I do feel sorry for your son as he has some really difficult issues to deal with but he can't act immaturely and feel he can get away with it.

He needs to not drink or take drugs, respect you and take.his job seriously. It's great he has one and I hope they give him a second chance. And that he appreciates it.

If he is finding things difficult he needs to get help for them. He can't just manipulate you into feeling sorry for him as he is just excusing himself from any responsibility. I can see it becoming a cycle.

I agree that you seem like a wonderful mum, and I wish your son all the best. It is hard but he can step up and do this.

MissMillion · 16/09/2023 09:09

I havent read all the comments so not sure if it's been suggested, but this company can help when there's a drink/drug issue....

https://www.changegrowlive.org/

Change Grow Live - believe in people

We are a health and social care charity. We help people achieve their goals.

https://www.changegrowlive.org

Woahtheremate · 16/09/2023 09:19

I took a tablet overdose when I was a bit younger than your DS. At the time I was having issues with my Mum, nothing too major she just wouldn't give me a minute, wouldn't let me move, questioned absolutely every move I made. It just got too much and I didn't care anymore so I took the tablets. Stupid I know. Looking back now absolutely crazy. But a young mind doesn't process reality like our more grown up minds do.

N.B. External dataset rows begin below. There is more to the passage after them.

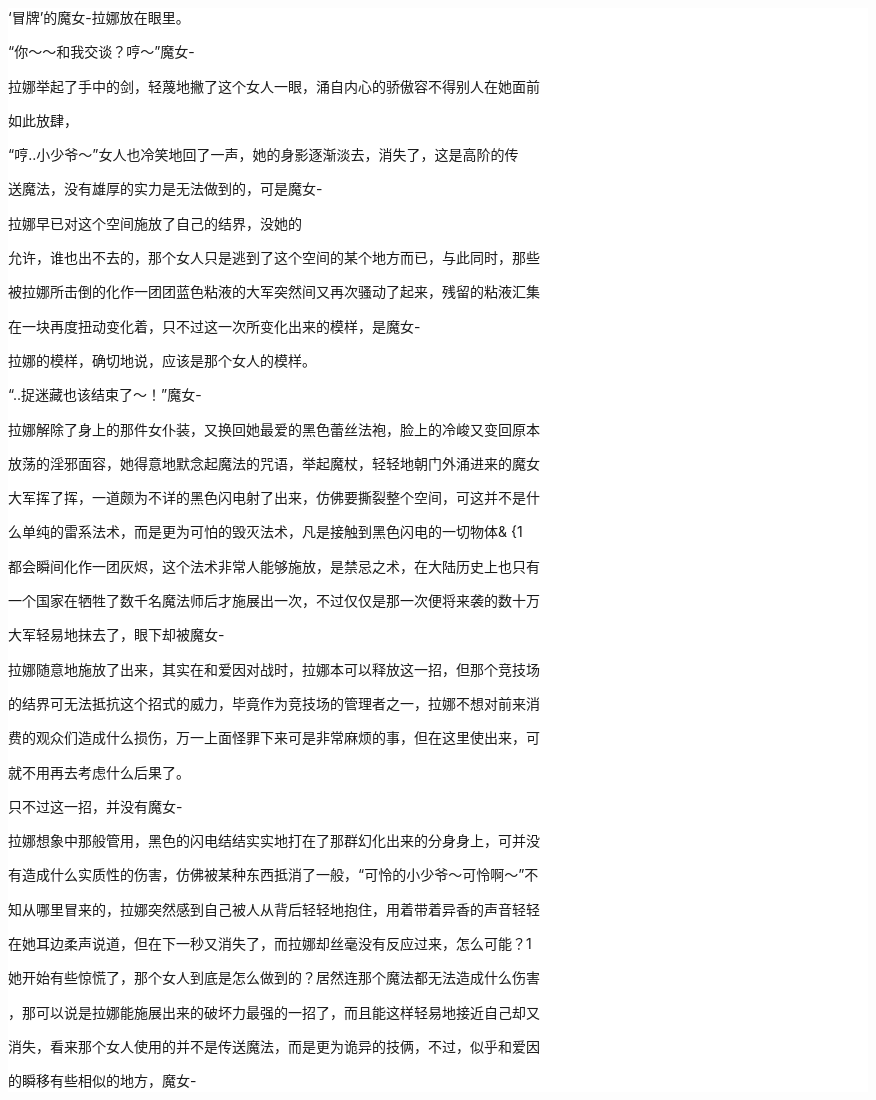 ‘冒牌’的魔女-拉娜放在眼里。



“你～～和我交谈？哼～”魔女-

拉娜举起了手中的剑，轻蔑地撇了这个女人一眼，涌自内心的骄傲容不得别人在她面前

如此放肆，

“哼..小少爷～”女人也冷笑地回了一声，她的身影逐渐淡去，消失了，这是高阶的传

送魔法，没有雄厚的实力是无法做到的，可是魔女-

拉娜早已对这个空间施放了自己的结界，没她的

允许，谁也出不去的，那个女人只是逃到了这个空间的某个地方而已，与此同时，那些

被拉娜所击倒的化作一团团蓝色粘液的大军突然间又再次骚动了起来，残留的粘液汇集

在一块再度扭动变化着，只不过这一次所变化出来的模样，是魔女-

拉娜的模样，确切地说，应该是那个女人的模样。



“..捉迷藏也该结束了～！”魔女-

拉娜解除了身上的那件女仆装，又换回她最爱的黑色蕾丝法袍，脸上的冷峻又变回原本

放荡的淫邪面容，她得意地默念起魔法的咒语，举起魔杖，轻轻地朝门外涌进来的魔女

大军挥了挥，一道颇为不详的黑色闪电射了出来，仿佛要撕裂整个空间，可这并不是什

么单纯的雷系法术，而是更为可怕的毁灭法术，凡是接触到黑色闪电的一切物体&   {1

都会瞬间化作一团灰烬，这个法术非常人能够施放，是禁忌之术，在大陆历史上也只有

一个国家在牺牲了数千名魔法师后才施展出一次，不过仅仅是那一次便将来袭的数十万

大军轻易地抹去了，眼下却被魔女-

拉娜随意地施放了出来，其实在和爱因对战时，拉娜本可以释放这一招，但那个竞技场

的结界可无法抵抗这个招式的威力，毕竟作为竞技场的管理者之一，拉娜不想对前来消

费的观众们造成什么损伤，万一上面怪罪下来可是非常麻烦的事，但在这里使出来，可

就不用再去考虑什么后果了。

只不过这一招，并没有魔女-

拉娜想象中那般管用，黑色的闪电结结实实地打在了那群幻化出来的分身身上，可并没

有造成什么实质性的伤害，仿佛被某种东西抵消了一般，“可怜的小少爷～可怜啊～”不

知从哪里冒来的，拉娜突然感到自己被人从背后轻轻地抱住，用着带着异香的声音轻轻

在她耳边柔声说道，但在下一秒又消失了，而拉娜却丝毫没有反应过来，怎么可能？1

她开始有些惊慌了，那个女人到底是怎么做到的？居然连那个魔法都无法造成什么伤害

，那可以说是拉娜能施展出来的破坏力最强的一招了，而且能这样轻易地接近自己却又

消失，看来那个女人使用的并不是传送魔法，而是更为诡异的技俩，不过，似乎和爱因

的瞬移有些相似的地方，魔女-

Try and sit with him, peel back the layers, understand his issue, understand why he's blocking you but not your sister. This might be an easy fix if he will just open up to you.

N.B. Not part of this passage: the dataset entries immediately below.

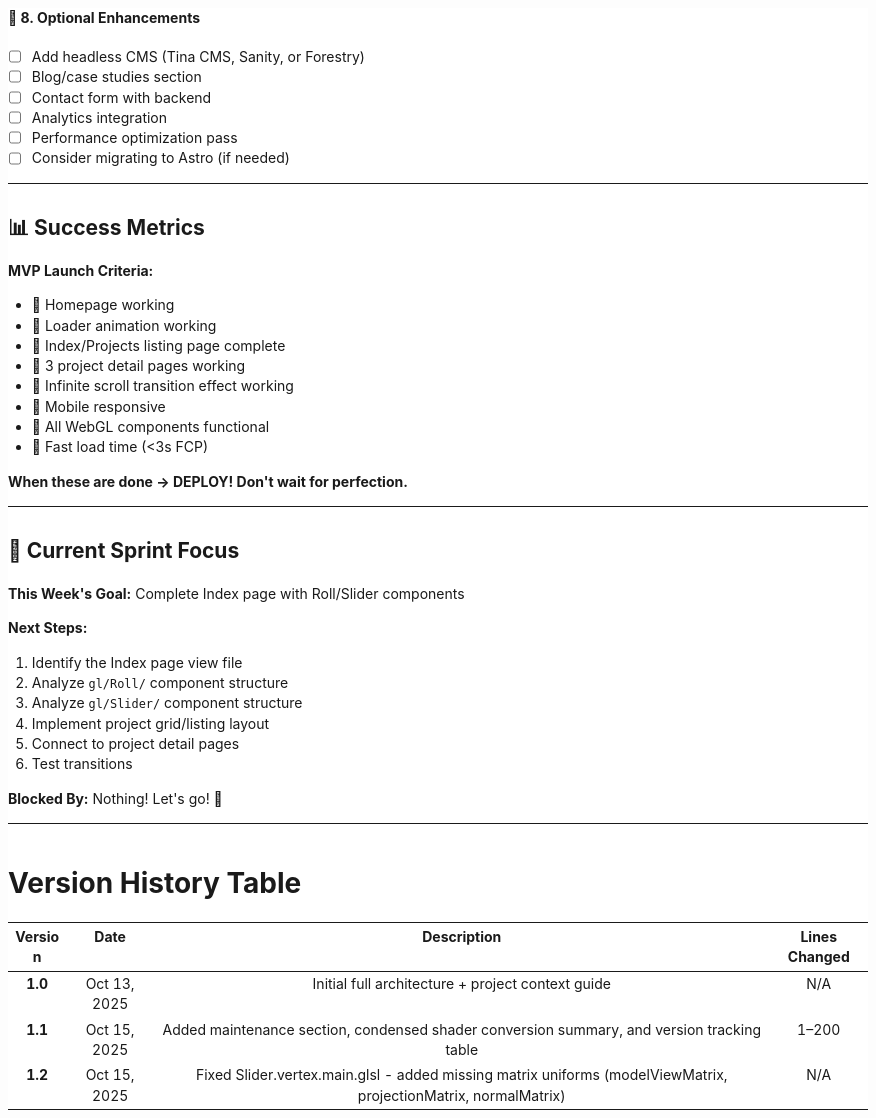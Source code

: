 #### 🔮 8. Optional Enhancements

- [ ] Add headless CMS (Tina CMS, Sanity, or Forestry)
- [ ] Blog/case studies section
- [ ] Contact form with backend
- [ ] Analytics integration
- [ ] Performance optimization pass
- [ ] Consider migrating to Astro (if needed)

---

## 📊 Success Metrics

**MVP Launch Criteria:**

- 🔨 Homepage working
- 🔨 Loader animation working
- 🔨 Index/Projects listing page complete
- 🔨 3 project detail pages working
- 🔨 Infinite scroll transition effect working
- 🔨 Mobile responsive
- 🔨 All WebGL components functional
- 🔨 Fast load time (<3s FCP)

**When these are done → DEPLOY! Don't wait for perfection.**

---

## 🎯 Current Sprint Focus

**This Week's Goal:** Complete Index page with Roll/Slider components

**Next Steps:**

1. Identify the Index page view file
2. Analyze `gl/Roll/` component structure
3. Analyze `gl/Slider/` component structure
4. Implement project grid/listing layout
5. Connect to project detail pages
6. Test transitions

**Blocked By:** Nothing! Let's go! 🚀

---

# Version History Table

| Version |     Date     |                                                   Description                                                   | Lines Changed |
| :-----: | :----------: | :-------------------------------------------------------------------------------------------------------------: | :-----------: |
| **1.0** | Oct 13, 2025 |                                Initial full architecture + project context guide                                |      N/A      |
| **1.1** | Oct 15, 2025 |           Added maintenance section, condensed shader conversion summary, and version tracking table            |     1–200     |
| **1.2** | Oct 15, 2025 | Fixed Slider.vertex.main.glsl - added missing matrix uniforms (modelViewMatrix, projectionMatrix, normalMatrix) |      N/A      |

BunnyBunnyJabberJabber · 16/09/2023 09:54

Bellaroo. I obviously have no idea if it is available in your area but the NHS provide talking therapy via TimeTo Talk. You can find out if it is available in your area by just googling NHS Time to Talk.
It is free and you can access it by self referral online at any time. It has literally been a lifeline for my son.
I wish you both well.

Anno · 16/09/2023 17:59

I haven't read any or most of the replies, just your posts and replies, as the mother of a 20yo who will balme anything and anyone but himself, who knows I have his back 100% I totally see it from your point of view. Yes, he needs love and understanding but he also needs a good dose of 'get your shit together'. He knows you love him, he knows you have his back......he just needs some help getting his shit together. I swear this stage is worse than any other, you're an adult but also no you're bloody not!

Missingpop · 16/09/2023 18:02

He’s met a girl & has stayed at hers; leave him to it; he’s not thinking of you today mummy!! he’s too busy; for work as well; he’s busy making the girl smile 😊

bellaroo92 · 16/09/2023 18:24

Missingpop · 16/09/2023 18:02

He’s met a girl & has stayed at hers; leave him to it; he’s not thinking of you today mummy!! he’s too busy; for work as well; he’s busy making the girl smile 😊

If you'd have read through the post you would know he hadn't met a girl at all! He's been out all night drinking and more than likely taking drugs. Not thinking about anyone else except himself. He's not gone to work because he was to off his face. Didn't even let his boss know.

He's returned home at 10.30 the next morning and took some tablets because he was feeling depressed and shit about what he's done and admitted he needs help.

So thank you for your snide comment!